Despite an in-depth introduction to the family’s picturesque way of life, things become cagey and obtuse as the film goes on. We feel that we are right there with the family in their loss at first, but really, we’re not. Conversations start midway through, and we often feel like we are playing catch up to these characters lives and their experiences, rather than experiencing it alongside them.

Even Rubens’ own clandestine business is kept behind closed doors and we the audience are as clueless to his dealings as Eunice is. Something reflected later, as Eunice chooses not to keep her children informed on the information that she has herself. Opting to treat the stark reality that their father is never coming home, much like Santa Claus or the Tooth Fairy, as if it’s something that her kids will just figure out on their own… eventually.

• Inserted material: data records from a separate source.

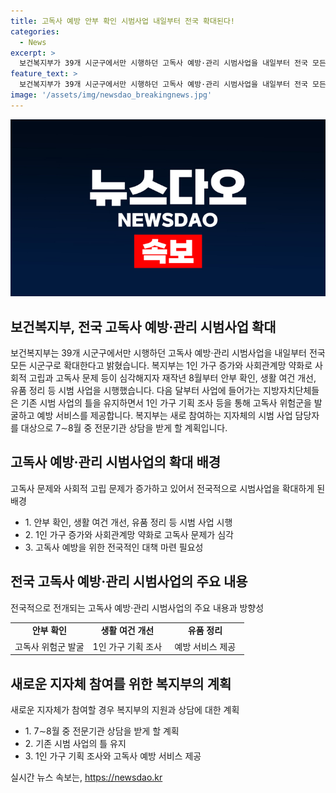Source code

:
 ```yaml
---
title: 고독사 예방 안부 확인 시범사업 내일부터 전국 확대된다!
categories:
  - News
excerpt: >
  보건복지부가 39개 시군구에서만 시행하던 고독사 예방·관리 시범사업을 내일부터 전국 모든 시군구로 확대한다고 밝혔습니다. 이 시범사업은 1인 가구 증가와 사회관계망 약화로 사회적 고립과 고독사 문제 등이 심각해지자 재작년 8월부터 시행되었는데, 다음 달부터 사업에 들어가는 지방자치단체들은 1인 가구 기획 조사 등을 통해 고독사 위험군을 발굴하고 예방 서비스를 제공할 예정입니다. 또한, 복지부는 새로 참여하는 지자체의 시범 사업 담당자를 대상으로 전문기관 상담을 받게 할 계획입니다.
feature_text: >
  보건복지부가 39개 시군구에서만 시행하던 고독사 예방·관리 시범사업을 내일부터 전국 모든 시군구로 확대한다고 밝혔습니다. 이 시범사업은 1인 가구 증가와 사회관계망 약화로 사회적 고립과 고독사 문제 등이 심각해지자 재작년 8월부터 시행되었는데, 다음 달부터 사업에 들어가는 지방자치단체들은 1인 가구 기획 조사 등을 통해 고독사 위험군을 발굴하고 예방 서비스를 제공할 예정입니다. 또한, 복지부는 새로 참여하는 지자체의 시범 사업 담당자를 대상으로 전문기관 상담을 받게 할 계획입니다.
image: '/assets/img/newsdao_breakingnews.jpg'
---
```


<p><img src="/assets/img/newsdao_breakingnews.jpg" alt="firstkoreanews 속보" /></p>

<h2 data-ke-size="size26">보건복지부, 전국 고독사 예방·관리 시범사업 확대</h2>

<p data-ke-size="size16">보건복지부는 39개 시군구에서만 시행하던 고독사 예방·관리 시범사업을 내일부터 전국 모든 시군구로 확대한다고 밝혔습니다. 복지부는 1인 가구 증가와 사회관계망 약화로 사회적 고립과 고독사 문제 등이 심각해지자 재작년 8월부터 안부 확인, 생활 여건 개선, 유품 정리 등 시범 사업을 시행했습니다. 다음 달부터 사업에 들어가는 지방자치단체들은 기존 시범 사업의 틀을 유지하면서 1인 가구 기획 조사 등을 통해 고독사 위험군을 발굴하고 예방 서비스를 제공합니다. 복지부는 새로 참여하는 지자체의 시범 사업 담당자를 대상으로 7∼8월 중 전문기관 상담을 받게 할 계획입니다.</p>

<h2 data-ke-size="size26">고독사 예방·관리 시범사업의 확대 배경</h2>

<p data-ke-size="size16">고독사 문제와 사회적 고립 문제가 증가하고 있어서 전국적으로 시범사업을 확대하게 된 배경</p>

<ul>
    <li>1. 안부 확인, 생활 여건 개선, 유품 정리 등 시범 사업 시행</li>
    <li>2. 1인 가구 증가와 사회관계망 약화로 고독사 문제가 심각</li>
    <li>3. 고독사 예방을 위한 전국적인 대책 마련 필요성</li>
</ul>

<h2 data-ke-size="size26">전국 고독사 예방·관리 시범사업의 주요 내용</h2>

<p data-ke-size="size16">전국적으로 전개되는 고독사 예방·관리 시범사업의 주요 내용과 방향성</p>

<table>
    <colgroup>
        <col width="33.333332%" />
        <col width="33.333332%" />
        <col width="33.333332%" />
    </colgroup>
    <tbody>
        <tr>
            <td style="text-align: center; height: 17px;"><b>안부 확인</b></td>
            <td style="text-align: center; height: 17px;"><b>생활 여건 개선</b></td>
            <td style="text-align: center; height: 17px;"><b>유품 정리</b></td>
        </tr>
        <tr>
            <td style="text-align: center; height: 17px;">고독사 위험군 발굴</td>
            <td style="text-align: center; height: 17px;">1인 가구 기획 조사</td>
            <td style="text-align: center; height: 17px;">예방 서비스 제공</td>
        </tr>
    </tbody>
</table>

<h2 data-ke-size="size26">새로운 지자체 참여를 위한 복지부의 계획</h2>

<p data-ke-size="size16">새로운 지자체가 참여할 경우 복지부의 지원과 상담에 대한 계획</p>

<ul>
    <li>1. 7∼8월 중 전문기관 상담을 받게 할 계획</li>
    <li>2. 기존 시범 사업의 틀 유지</li>
    <li>3. 1인 가구 기획 조사와 고독사 예방 서비스 제공</li>
</ul>
실시간 뉴스 속보는, <a href="https://newsdao.kr" rel="dofollow">https://newsdao.kr</a>


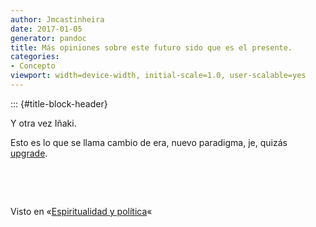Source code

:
 ```yaml
---
author: Jmcastinheira
date: 2017-01-05
generator: pandoc
title: Más opiniones sobre este futuro sido que es el presente.
categories:
- Concepto
viewport: width=device-width, initial-scale=1.0, user-scalable=yes
---
```


::: {#title-block-header}

Y otra vez Iñaki.

Esto es lo que se llama cambio de era, nuevo paradigma, je, quizás
[upgrade](http://en.wikipedia.org/wiki/Upgrade).

 

 

Visto en «[Espiritualidad y
política](http://espiritualidadypolitica.blogspot.com/2009/02/video-nada-volvera-ser-igual-por-inaki.html)«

There are interesting questions the film could explore regarding this: the morality of keeping secrets from loved ones and whether they have the right to know. “We didn’t tell you anything to keep you safe”, says a cigar smoking man to a woman who just spent two weeks locked up and starving in a prison cell, unsure of her family’s safety. But the I’m Still Here isn’t interested in tackling anything other than a fairly procedural, if illusive, story of the Paiva family’s experiences. This happened, and then this happened, and then this happened etc.

So, what is it about I’m Still Here that has captured people’s attention? Well, that would be the brilliant performance by Fernanda Torres which elevates the entire feature. The portrayal of this strong woman forced to pick up the pieces of her life, to show resilience and to move on for the sake of her children is unquestionably inspirational. Torres‘ heartbreaking performance is mighty deserving of her historic Oscar nomination for Actress in a Leading Role.

With an Oscar nomination for Central Station (1998) for her mother Fernanda Montenegro (who here plays an elderly Eunice), it makes them only the second mother-daughter team in history to have been nominated. Even more interestingly, both features are for movies directed by Walter Salles!

Historic and important, I’m Still Here has become one of the most praised films of the 2024/2025 awards season. While choosing not to explore the political or philosophical possibilities, Salles still creates a deeply human story. One which owes a lot to the talent of Fernanda Torres in bringing it all together and giving this sad history it’s emotional centre.